「土木とはなにか」に向き合う

「土木は種類が多い! 分類が複雑で分からない!」

 そんな言葉をよく耳にする。その通りだ。世間でいう“土木”とは、橋梁、トンネル、ダムの土木構造物(Civil Engineering Structure)であろう。これには、シールド工法やRCD工法など建設技術(Construction Technology)も含まれる。一方では、鉄道施設、道路施設、電力施設など、社会インフラ(Infrastructure)としての見方がある。

 これらを一緒くたにして“土木”で通ることがあり、大学/高専/大学院での学科専攻でも、「専門は土木です」と自己紹介することがある。「建築とどう違うの?」という質問にもきちんと答えたい。

 流行り言葉で言えば、土木の“アカウンタビリティ”を真剣に考える必要があるが、本書『DISCOVER DOBOKU』では、事例と物語にて答えている。それはまた、企画・設計・施工・運用/維持管理に携わる多くの方の叡智と熱量へのリスペクトと考えている。

“すごい” “役に立つ”から一歩踏み出すために

 社会インフラを構成する土木構造物は、元来、見る者を惹きつける魅力をふんだんに具備していることは間違いない。それは、すでに現場見学・社会見学、インターンシップ、各種イベントが花盛りであることから分かる。インフラツーリズムが全盛であり、webサイトやSNSが後押ししている。

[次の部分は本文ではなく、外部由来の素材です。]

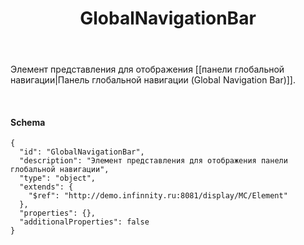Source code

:﻿---
layout: default
title: GlobalNavigationBar
position: 
categories: 
tags: 
---

Элемент представления для отображения [[панели глобальной навигации|Панель глобальной навигации (Global Navigation Bar)]].

   

#### Schema

```
{
  "id": "GlobalNavigationBar",
  "description": "Элемент представления для отображения панели глобальной навигации",
  "type": "object",
  "extends": {
    "$ref": "http://demo.infinnity.ru:8081/display/MC/Element"
  },
  "properties": {},
  "additionalProperties": false
}
```

 

 

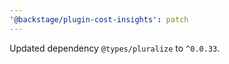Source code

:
 ```yaml
---
'@backstage/plugin-cost-insights': patch
---
```


Updated dependency `@types/pluralize` to `^0.0.33`.
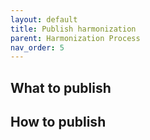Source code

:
 ```yaml
---
layout: default
title: Publish harmonization
parent: Harmonization Process
nav_order: 5
---
```


## What to publish

## How to publish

 ただ、“土木は雄大で凄い”、“土木はみんなの役に立っている”から一歩二歩踏み出すことが必要であり、発信側の工夫と努力が必要だ。筆者は、「魅せる土木」と称し、社会活動の一環として執筆と講演を行っている。

 主宰しているwebサイト「土木ウォッチング」とfacebookページ「Discover Doboku」は、当初、学生/院生や土木関係者を対象にしたものであったが、多くの賛同者を得て、土木ファンが増えている。

 本書は、長年にわたり取り組んできた“魅せる土木”の応用講座の集大成ともいえる。出来あがった本書を読み返すと、まさしく「めくってもめくっても土木」だ。まずは目次を眺め、興味があるページを開き、読み進めていただきたい。